YOUR GOAL: The records below are to be transcribed exactly from their first line to the line that has "The report must", inclusive, with every picture omitted.

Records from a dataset
=== Begin Enclosure ===

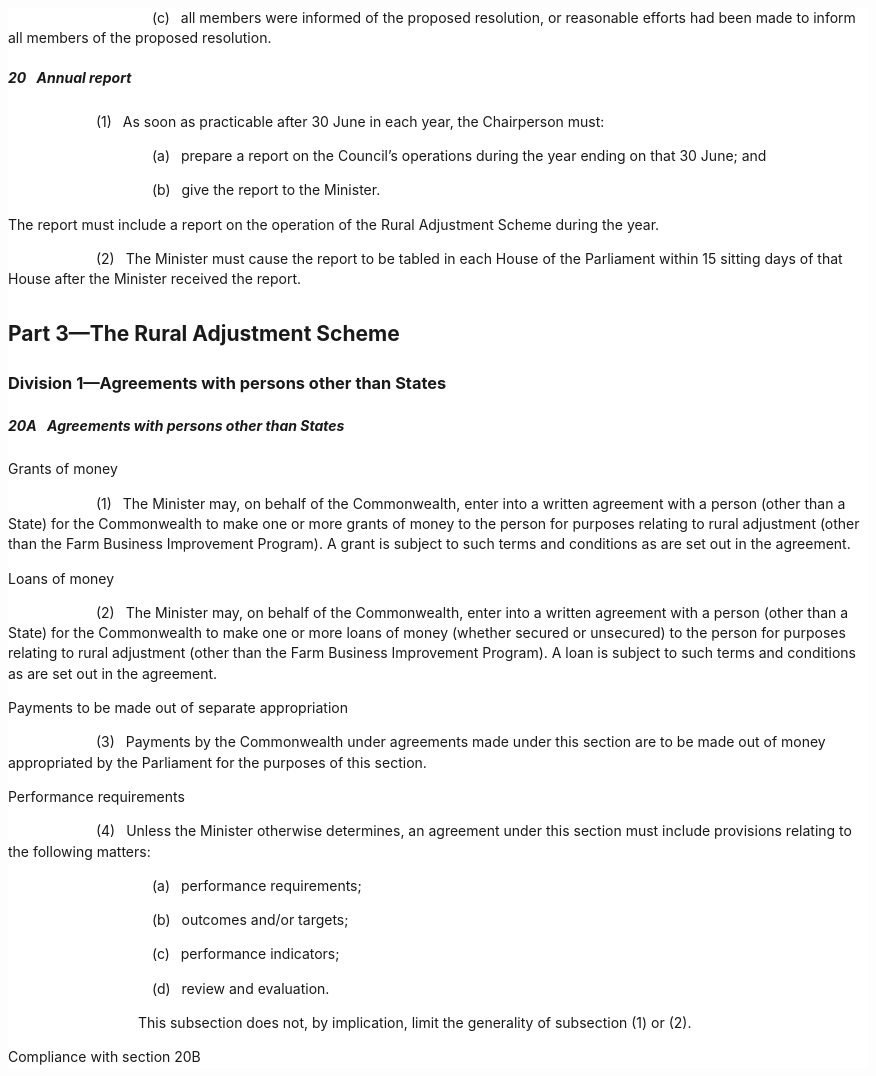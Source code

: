                      (c)  all members were informed of the proposed resolution, or reasonable efforts had been made to inform all members of the proposed resolution.

##### <a id="20"></a>20  Annual report

             (1)  As soon as practicable after 30 June in each year, the Chairperson must:

                     (a)  prepare a report on the Council’s operations during the year ending on that 30 June; and

                     (b)  give the report to the Minister.

The report must include a report on the operation of the Rural Adjustment Scheme during the year.

             (2)  The Minister must cause the report to be tabled in each House of the Parliament within 15 sitting days of that House after the Minister received the report.

## Part 3—The Rural Adjustment Scheme

### Division 1—Agreements with persons other than States

##### <a id="20A"></a>20A  Agreements with persons other than States

Grants of money

             (1)  The Minister may, on behalf of the Commonwealth, enter into a written agreement with a person (other than a State) for the Commonwealth to make one or more grants of money to the person for purposes relating to rural adjustment (other than the Farm Business Improvement Program). A grant is subject to such terms and conditions as are set out in the agreement.

Loans of money

             (2)  The Minister may, on behalf of the Commonwealth, enter into a written agreement with a person (other than a State) for the Commonwealth to make one or more loans of money (whether secured or unsecured) to the person for purposes relating to rural adjustment (other than the Farm Business Improvement Program). A loan is subject to such terms and conditions as are set out in the agreement.

Payments to be made out of separate appropriation

             (3)  Payments by the Commonwealth under agreements made under this section are to be made out of money appropriated by the Parliament for the purposes of this section.

Performance requirements

             (4)  Unless the Minister otherwise determines, an agreement under this section must include provisions relating to the following matters:

                     (a)  performance requirements;

                     (b)  outcomes and/or targets;

                     (c)  performance indicators;

                     (d)  review and evaluation.

                   This subsection does not, by implication, limit the generality of subsection (1) or (2).

Compliance with section 20B
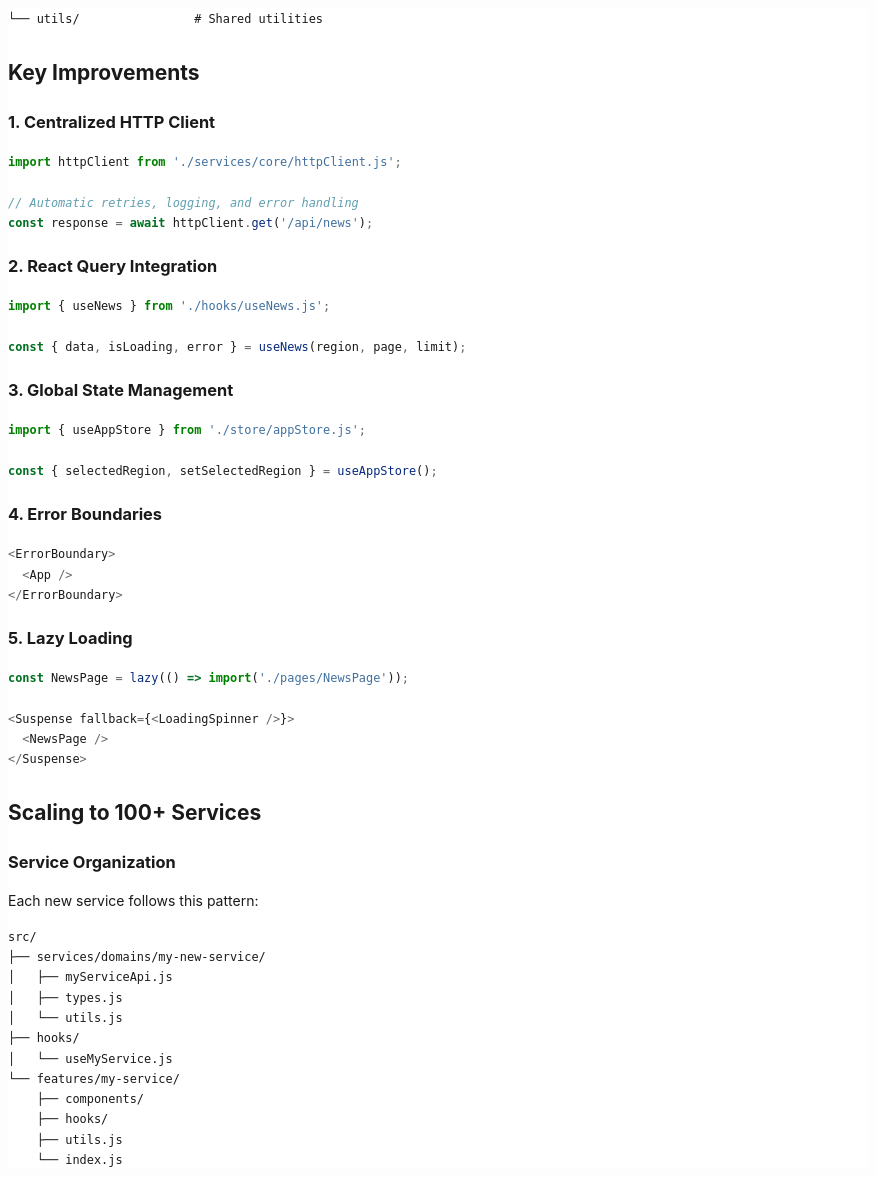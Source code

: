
 ```
└── utils/                # Shared utilities
```

## Key Improvements

### 1. **Centralized HTTP Client**
```javascript
import httpClient from './services/core/httpClient.js';

// Automatic retries, logging, and error handling
const response = await httpClient.get('/api/news');
```

### 2. **React Query Integration**
```javascript
import { useNews } from './hooks/useNews.js';

const { data, isLoading, error } = useNews(region, page, limit);
```

### 3. **Global State Management**
```javascript
import { useAppStore } from './store/appStore.js';

const { selectedRegion, setSelectedRegion } = useAppStore();
```

### 4. **Error Boundaries**
```javascript
<ErrorBoundary>
  <App />
</ErrorBoundary>
```

### 5. **Lazy Loading**
```javascript
const NewsPage = lazy(() => import('./pages/NewsPage'));

<Suspense fallback={<LoadingSpinner />}>
  <NewsPage />
</Suspense>
```

## Scaling to 100+ Services

### Service Organization
Each new service follows this pattern:

```
src/
├── services/domains/my-new-service/
│   ├── myServiceApi.js
│   ├── types.js
│   └── utils.js
├── hooks/
│   └── useMyService.js
└── features/my-service/
    ├── components/
    ├── hooks/
    ├── utils.js
    └── index.js
```

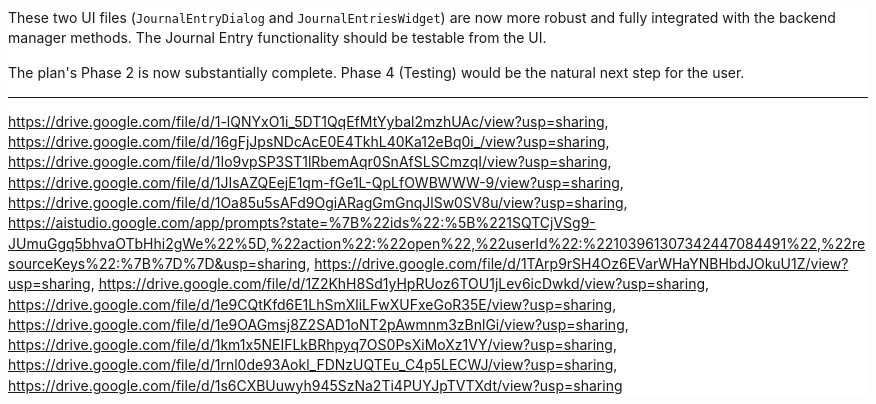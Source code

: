These two UI files (`JournalEntryDialog` and `JournalEntriesWidget`) are now more robust and fully integrated with the backend manager methods. The Journal Entry functionality should be testable from the UI.

The plan's Phase 2 is now substantially complete. Phase 4 (Testing) would be the natural next step for the user.

---
https://drive.google.com/file/d/1-lQNYxO1i_5DT1QqEfMtYybal2mzhUAc/view?usp=sharing, https://drive.google.com/file/d/16gFjJpsNDcAcE0E4TkhL40Ka12eBq0i_/view?usp=sharing, https://drive.google.com/file/d/1Io9vpSP3ST1lRbemAqr0SnAfSLSCmzqI/view?usp=sharing, https://drive.google.com/file/d/1JIsAZQEejE1qm-fGe1L-QpLfOWBWWW-9/view?usp=sharing, https://drive.google.com/file/d/1Oa85u5sAFd9OgiARagGmGnqJlSw0SV8u/view?usp=sharing, https://aistudio.google.com/app/prompts?state=%7B%22ids%22:%5B%221SQTCjVSg9-JUmuGgq5bhvaOTbHhi2gWe%22%5D,%22action%22:%22open%22,%22userId%22:%22103961307342447084491%22,%22resourceKeys%22:%7B%7D%7D&usp=sharing, https://drive.google.com/file/d/1TArp9rSH4Oz6EVarWHaYNBHbdJOkuU1Z/view?usp=sharing, https://drive.google.com/file/d/1Z2KhH8Sd1yHpRUoz6TOU1jLev6icDwkd/view?usp=sharing, https://drive.google.com/file/d/1e9CQtKfd6E1LhSmXliLFwXUFxeGoR35E/view?usp=sharing, https://drive.google.com/file/d/1e9OAGmsj8Z2SAD1oNT2pAwmnm3zBnlGi/view?usp=sharing, https://drive.google.com/file/d/1km1x5NEIFLkBRhpyq7OS0PsXiMoXz1VY/view?usp=sharing, https://drive.google.com/file/d/1rnl0de93Aokl_FDNzUQTEu_C4p5LECWJ/view?usp=sharing, https://drive.google.com/file/d/1s6CXBUuwyh945SzNa2Ti4PUYJpTVTXdt/view?usp=sharing

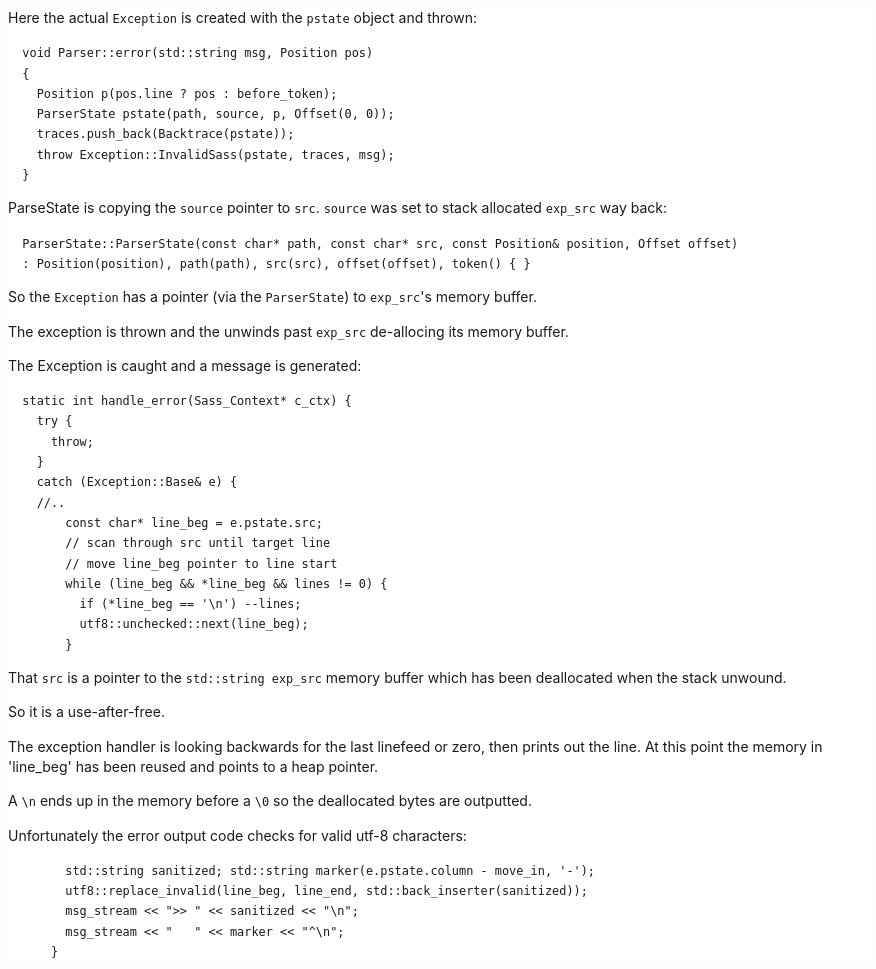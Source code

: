 Here the actual `Exception` is created with the `pstate` object and thrown:
```
  void Parser::error(std::string msg, Position pos)
  {
    Position p(pos.line ? pos : before_token);
    ParserState pstate(path, source, p, Offset(0, 0));
    traces.push_back(Backtrace(pstate));
    throw Exception::InvalidSass(pstate, traces, msg);
  }
```

ParseState is copying the `source` pointer to `src`. `source` was set to stack allocated `exp_src` way back:

```
  ParserState::ParserState(const char* path, const char* src, const Position& position, Offset offset)
  : Position(position), path(path), src(src), offset(offset), token() { }
```

So the `Exception` has a pointer (via the `ParserState`) to `exp_src`'s memory buffer.

The exception is thrown and the unwinds past `exp_src` de-allocing its memory buffer.

The Exception is caught and a message is generated:
```
  static int handle_error(Sass_Context* c_ctx) {
    try {
      throw;
    }
    catch (Exception::Base& e) {
    //..
        const char* line_beg = e.pstate.src;
        // scan through src until target line
        // move line_beg pointer to line start
        while (line_beg && *line_beg && lines != 0) {
          if (*line_beg == '\n') --lines;
          utf8::unchecked::next(line_beg); 
        }
```

That `src` is a pointer to the `std::string exp_src` memory buffer which has been deallocated when the stack unwound.

So it is a use-after-free.

The exception handler is looking backwards for the last linefeed or zero, then prints out the line.
At this point the memory in 'line_beg' has been reused and points to a heap pointer.

A `\n` ends up in the memory before a `\0` so the deallocated bytes are outputted.

Unfortunately the error output code checks for valid utf-8 characters:

```
        std::string sanitized; std::string marker(e.pstate.column - move_in, '-');
        utf8::replace_invalid(line_beg, line_end, std::back_inserter(sanitized));
        msg_stream << ">> " << sanitized << "\n";
        msg_stream << "   " << marker << "^\n";
      }
```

=== End Enclosure ===

COMPLETED TASK:
Source code

:                      (c)  all members were informed of the proposed resolution, or reasonable efforts had been made to inform all members of the proposed resolution.

##### <a id="20"></a>20  Annual report

             (1)  As soon as practicable after 30 June in each year, the Chairperson must:

                     (a)  prepare a report on the Council’s operations during the year ending on that 30 June; and

                     (b)  give the report to the Minister.

The report must include a report on the operation of the Rural Adjustment Scheme during the year.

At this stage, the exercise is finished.